Open

Open

* Disclaimer - Improper changes to your vehicle control strategy may result in engine failure ***

Jon Hebbeln & Jason Carberry

Introduction

Getting to know the Ford Focus RS

Here we will go over a few of the basic details and terminologies that are specific to Ford before we begin tuning on a COBB Accessport equipped Ford Ecoboost vehicle.

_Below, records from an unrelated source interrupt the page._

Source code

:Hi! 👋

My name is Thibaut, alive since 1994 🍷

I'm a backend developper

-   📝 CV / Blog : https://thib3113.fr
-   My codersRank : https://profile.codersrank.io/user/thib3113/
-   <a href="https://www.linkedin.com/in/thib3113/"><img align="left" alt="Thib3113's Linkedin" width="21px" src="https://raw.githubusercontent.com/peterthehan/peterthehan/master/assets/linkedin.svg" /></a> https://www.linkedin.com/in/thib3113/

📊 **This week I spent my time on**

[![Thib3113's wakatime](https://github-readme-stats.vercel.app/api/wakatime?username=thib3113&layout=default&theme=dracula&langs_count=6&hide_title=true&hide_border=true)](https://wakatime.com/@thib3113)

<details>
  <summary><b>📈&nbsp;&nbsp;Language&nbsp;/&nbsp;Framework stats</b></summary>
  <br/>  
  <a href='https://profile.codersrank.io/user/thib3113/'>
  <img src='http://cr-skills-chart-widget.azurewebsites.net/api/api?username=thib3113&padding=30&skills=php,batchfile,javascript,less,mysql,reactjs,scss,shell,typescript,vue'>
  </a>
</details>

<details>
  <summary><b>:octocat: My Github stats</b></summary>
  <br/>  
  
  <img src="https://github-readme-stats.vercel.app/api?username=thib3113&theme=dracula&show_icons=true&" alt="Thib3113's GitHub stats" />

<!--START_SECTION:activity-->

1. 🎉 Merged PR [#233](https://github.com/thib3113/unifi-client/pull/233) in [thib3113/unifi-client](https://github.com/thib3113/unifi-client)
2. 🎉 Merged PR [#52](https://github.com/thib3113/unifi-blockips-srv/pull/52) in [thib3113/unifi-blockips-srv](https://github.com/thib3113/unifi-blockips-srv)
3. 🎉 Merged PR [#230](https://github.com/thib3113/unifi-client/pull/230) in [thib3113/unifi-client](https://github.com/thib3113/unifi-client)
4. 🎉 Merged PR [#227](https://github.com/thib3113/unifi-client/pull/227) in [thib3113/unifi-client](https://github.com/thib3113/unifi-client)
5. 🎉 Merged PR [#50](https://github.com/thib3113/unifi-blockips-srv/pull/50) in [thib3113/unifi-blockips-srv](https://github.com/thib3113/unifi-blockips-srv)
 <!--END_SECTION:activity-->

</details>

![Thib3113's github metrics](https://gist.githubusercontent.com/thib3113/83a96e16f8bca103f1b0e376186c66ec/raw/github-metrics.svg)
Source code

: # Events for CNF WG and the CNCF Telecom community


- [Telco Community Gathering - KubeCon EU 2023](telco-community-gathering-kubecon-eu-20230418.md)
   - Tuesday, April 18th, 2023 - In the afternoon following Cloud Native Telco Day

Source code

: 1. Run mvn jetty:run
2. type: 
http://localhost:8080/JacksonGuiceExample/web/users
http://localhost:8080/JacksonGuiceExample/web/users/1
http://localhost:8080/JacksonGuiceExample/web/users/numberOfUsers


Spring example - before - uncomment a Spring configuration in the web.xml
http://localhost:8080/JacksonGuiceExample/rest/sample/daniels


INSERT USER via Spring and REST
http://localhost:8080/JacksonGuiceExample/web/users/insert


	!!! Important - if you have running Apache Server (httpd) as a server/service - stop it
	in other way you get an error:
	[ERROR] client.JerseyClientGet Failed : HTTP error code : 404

• 3D Breakpoint Setup– The Ford ECU uses a new style of 2D axes in select 3D tables. In these tables both the X and Y axis have "paired" data. On tables that would require it, we have broken these out for editing in separate folders. The axes are generally index based and may require manipulation to both the index and/or the data to properly display graphs or to utilize greater breakpoint resolution.  Our v300 OTS maps should have good base settings which can be modified further if need be.  More details on this can be found in section L.
  
  

• Boost Control – The RS does not directly target boost in stock form but rather a target engine torque. Engine torque is calculated based on numerous variables such as: pedal position, air flow mass, knock, OAR, and RPM.  The general strategy of the RS is to convert and crosscheck mainly torque, load, and airflow, choosing the lowest value, and then clipping the engine output at that value.  Raising WGDC directly with out modifying other limiters will have little to no impact other than to cause undesirable PID activity and oscillations.   
  
  

• Fuel Control – The RS operates in a constant closed-loop state, constantly utilizing the A/F values in its tables and making closed loop adjustments via the feedback from the factory wide-band O2 sensor. 
  
  

• Ignition Control – The Ford RS consists of four primary methods to control spark: MBT, Borderline, Cylinder Pressure, and Pre-Ignition. The ECU also allows full dynamic advance and retard based on octane learning and knock sensor feedback. There are up to 16 primary tables for each method, along with accompanying compensations. The majority of heavy load operation will take place in the borderline timing tables, however this can be clipped by any other timing table from the other categories if they are lower.  Watching the Spark Source and HDFX monitors will give you a good idea of which set of tables are being utilized at any given time.   
  
  

• MAP Based – These vehicles use a MAP based airflow system. This is also known as Speed Density.
  
  

• Throttle Closures – The primary method of controlling torque on the RS is done with the assistance of the drive-by-wire throttle system.  The factory tune allows the throttle to close to less than 20* (of the 82* max) which can result in extremely consistent torque delivery. There are two main offenders that will result in throttle closures: Load and Boost. We recommend adjusting these limits higher to take full control of the throttle. The most common throttle closures will happen at peak torque when TIP Actual is likely surpassing TIP Desired.  Adjusting the WG Canister Pressure Desired (FF) (OEM) table is the best way to help reduce throttle closures.  All throttle closures are not necessarily bad.  If you are hitting your load and torque targets and the transitions are smooth throttle closure can be an ideal means of hitting peak torque quickly while also maintaining a safe torque value.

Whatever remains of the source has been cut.